### Prompt:
A complete answer lists every line of the entries below where the string "답답하면" appears.

### Data extracts:
Start of Block
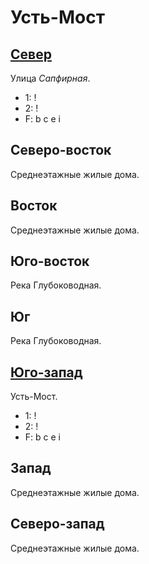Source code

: # Усть-Мост

## [Север](./600090.md)

Улица *Сапфирная*.

* 1:    !
* 2:    !
* F:    b   c   e   i

## Северо-восток

Среднеэтажные жилые дома.

## Восток

Среднеэтажные жилые дома.

## Юго-восток

Река Глубоководная.

## Юг

Река Глубоководная.

## [Юго-запад](./575135.md)

Усть-Мост.

* 1:    !
* 2:    !
* F:    b   c   e   i

## Запад

Среднеэтажные жилые дома.

## Северо-запад

Среднеэтажные жилые дома.
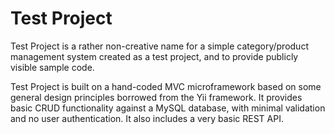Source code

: # Test Project

Test Project is a rather non-creative name for a simple category/product management system created as a test project, and to provide publicly visible sample code.

Test Project is built on a hand-coded MVC microframework based on some general design principles borrowed from the Yii framework.  It provides basic CRUD functionality against a MySQL database, with minimal validation and no user authentication.  It also includes a very basic REST API.

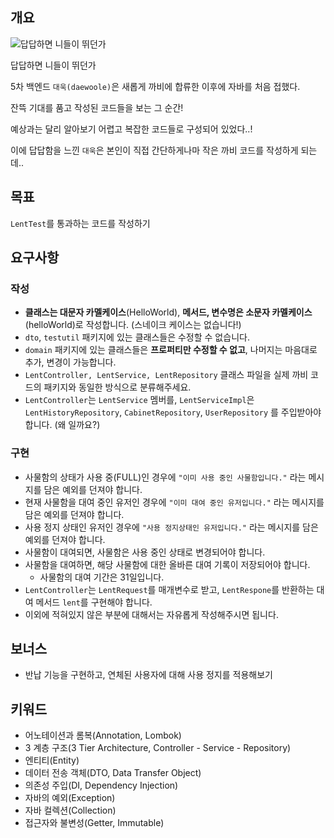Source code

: ## 개요

![답답하면 니들이 뛰던가](https://prod-files-secure.s3.us-west-2.amazonaws.com/1dc14d02-9fef-47d5-828a-c667c7d13337/19d36ec6-98c7-4ce0-beb9-63f8e3890e67/Untitled.png)

답답하면 니들이 뛰던가

5차 백엔드 `대욱(daewoole)`은 새롭게 까비에 합류한 이후에 자바를 처음 접했다.

잔뜩 기대를 품고 작성된 코드들을 보는 그 순간!

예상과는 달리 알아보기 어렵고 복잡한 코드들로 구성되어 있었다..!

이에 답답함을 느낀 `대욱`은 본인이 직접 간단하게나마 작은 까비 코드를 작성하게 되는데..

## 목표

`LentTest`를 통과하는 코드를 작성하기

## 요구사항

### 작성

- **클래스는 대문자 카멜케이스**(HelloWorld), **메서드, 변수명은 소문자 카멜케이스**(helloWorld)로 작성합니다. (스네이크 케이스는 없습니다!)
- `dto`, `testutil` 패키지에 있는 클래스들은 수정할 수 없습니다.
- `domain` 패키지에 있는 클래스들은 **프로퍼티만 수정할 수 없고**, 나머지는 마음대로 추가, 변경이 가능합니다.
- `LentController, LentService, LentRepository` 클래스 파일을 실제 까비 코드의 패키지와 동일한 방식으로 분류해주세요.
- `LentController`는 `LentService` 멤버를, `LentServiceImpl`은 `LentHistoryRepository`, `CabinetRepository`, `UserRepository`
  를 주입받아야 합니다. (왜 일까요?)

### 구현

- 사물함의 상태가 사용 중(FULL)인 경우에 `"이미 사용 중인 사물함입니다."` 라는 메시지를 담은 예외를 던져야 합니다.
- 현재 사물함을 대여 중인 유저인 경우에 `"이미 대여 중인 유저입니다."` 라는 메시지를 담은 예외를 던져야 합니다.
- 사용 정지 상태인 유저인 경우에 `"사용 정지상태인 유저입니다."` 라는 메시지를 담은 예외를 던져야 합니다.
- 사물함이 대여되면, 사물함은 사용 중인 상태로 변경되어야 합니다.
- 사물함을 대여하면, 해당 사물함에 대한 올바른 대여 기록이 저장되어야 합니다.
    - 사물함의 대여 기간은 31일입니다.
- `LentController`는 `LentRequest`를 매개변수로 받고, `LentRespone`를 반환하는 대여 메서드 `lent`를 구현해야 합니다.
- 이외에 적혀있지 않은 부분에 대해서는 자유롭게 작성해주시면 됩니다.

## 보너스

- 반납 기능을 구현하고, 연체된 사용자에 대해 사용 정지를 적용해보기

## 키워드

- 어노테이션과 롬복(Annotation, Lombok)
- 3 계층 구조(3 Tier Architecture, Controller - Service - Repository)
- 엔티티(Entity)
- 데이터 전송 객체(DTO, Data Transfer Object)
- 의존성 주입(DI, Dependency Injection)
- 자바의 예외(Exception)
- 자바 컬렉션(Collection)
- 접근자와 불변성(Getter, Immutable)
End of Block
### Answer box:
![답답하면 니들이 뛰던가](https://prod-files-secure.s3.us-west-2.amazonaws.com/1dc14d02-9fef-47d5-828a-c667c7d13337/19d36ec6-98c7-4ce0-beb9-63f8e3890e67/Untitled.png)
답답하면 니들이 뛰던가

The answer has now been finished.